Now that people have vented about the WG process, I'd like to declare
the subject of 'Working Group' process off-limits, unless you've
discussed the WG process with the WG chairs (myself and Dave Raggett)
and still feel that you haven't gotten satisfaction. It's a matter of
saving the mailing list for technical issues.

>   (a) the big changes to the spec do not seem to mirror the
>   conversation on the working group mailing list, or even to follow
>   the process described by Roy.

It has been acknowledged that this is annoying, and I hope to make
sure that people won't feel left out of the process again. Still,
we're going to take the latest 1.1 draft as baseline, and propose
changes to it, even if those proposals mean winding back to 1.1.

>    (b) issues that have been brought up repeatedly in the working
>    group are not resolved by the spec.

I'd like to hear (privately) about any issues that aren't the subject
of discussion of any of the subgroups.

>    (c) by ignoring things like Netscape's cookies, the working group
>    stands in danger of simply being bypassed by the market.

we're not ignoring it.

>    (d) it may be a mistake to introduce a large set of new
>    issues in the form of a monolithic I-D for the whole spec.

oh, it's certainly confusing, but I think 'mistake' is too strong.
Let's just agree that the current 1.1 draft is just a 'stake in the
ground' and that no one should attempt to code to it at the moment.

> (1) Like it or not, some of us cannot attend IETF or WWW meetings in
> person.  The mailing list MUST remain the document of record. 

Agreed, 100%

> (2) Someone in the "working group management" MUST maintain a list of
> unresolved issues, preferrably as Web page so that people can check the
> current status.

However, for the most part I'm hoping we can handle this by
sub-groups.
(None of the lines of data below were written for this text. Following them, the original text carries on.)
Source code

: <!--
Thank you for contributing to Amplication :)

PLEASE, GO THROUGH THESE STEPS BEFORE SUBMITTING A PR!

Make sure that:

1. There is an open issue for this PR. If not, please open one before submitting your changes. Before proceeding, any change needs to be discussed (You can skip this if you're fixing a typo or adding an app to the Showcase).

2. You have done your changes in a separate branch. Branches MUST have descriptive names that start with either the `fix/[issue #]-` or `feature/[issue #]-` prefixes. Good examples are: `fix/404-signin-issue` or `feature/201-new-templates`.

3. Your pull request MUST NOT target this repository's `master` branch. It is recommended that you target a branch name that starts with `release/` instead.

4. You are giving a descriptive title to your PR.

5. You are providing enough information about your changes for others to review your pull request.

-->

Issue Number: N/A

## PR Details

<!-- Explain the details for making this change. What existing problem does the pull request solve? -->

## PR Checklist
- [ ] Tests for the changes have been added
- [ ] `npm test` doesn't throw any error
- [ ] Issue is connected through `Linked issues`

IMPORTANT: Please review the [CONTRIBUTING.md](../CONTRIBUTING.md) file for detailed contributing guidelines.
I'll keep a list of other issues, but I'll probably just
send it to the list from time to time. Send me (privately) any issues
that you think aren't handled by any of the subgroups (after the
minutes get out.)

> (3) Major additions and major changes to the spec MUST be discussed
> individually.  In some cases, a separate I-D might be the best approach
> (we can combine several I-Ds into a complete spec later on).  In other
> cases, simply describing the addition/change in a distinct email
> message to the mailing list should suffice.

I got in trouble before having too many I-Ds in the URI group, so I'm
wary of encouraging them. (Please ask before authoring a 'working
group' Internet Draft.)

> (4) To the extent that the spec involves both principles (such as
> caching or anti-byte-deluge, for example) and specific implementations
> of these principles, we SHOULD agree on the principles BEFORE
> fighting over the specifics.

people have trouble sometimes talking about principles in the absence
of implementation details. This sounds like a good idea but in
practice it's hard. Have some sympathy.

> (5) Proposed additions and changes to the spec MUST be accompanied by a
> written rationale, and SHOULD be accompanied by at least an attempt to
> analyze the proposal with respect to possible alternatives.  I would
> like to see brief summaries of these rationales and analyses included
> in the spec itself, since this would aid implementors in understanding
> the spec, and would probably avoid some future arguments.

This is a nice idea, but we're often not up to it. If you have some
specific suggestions or questions on rationale that you think need to
be in the spec, please send them on as appropriate.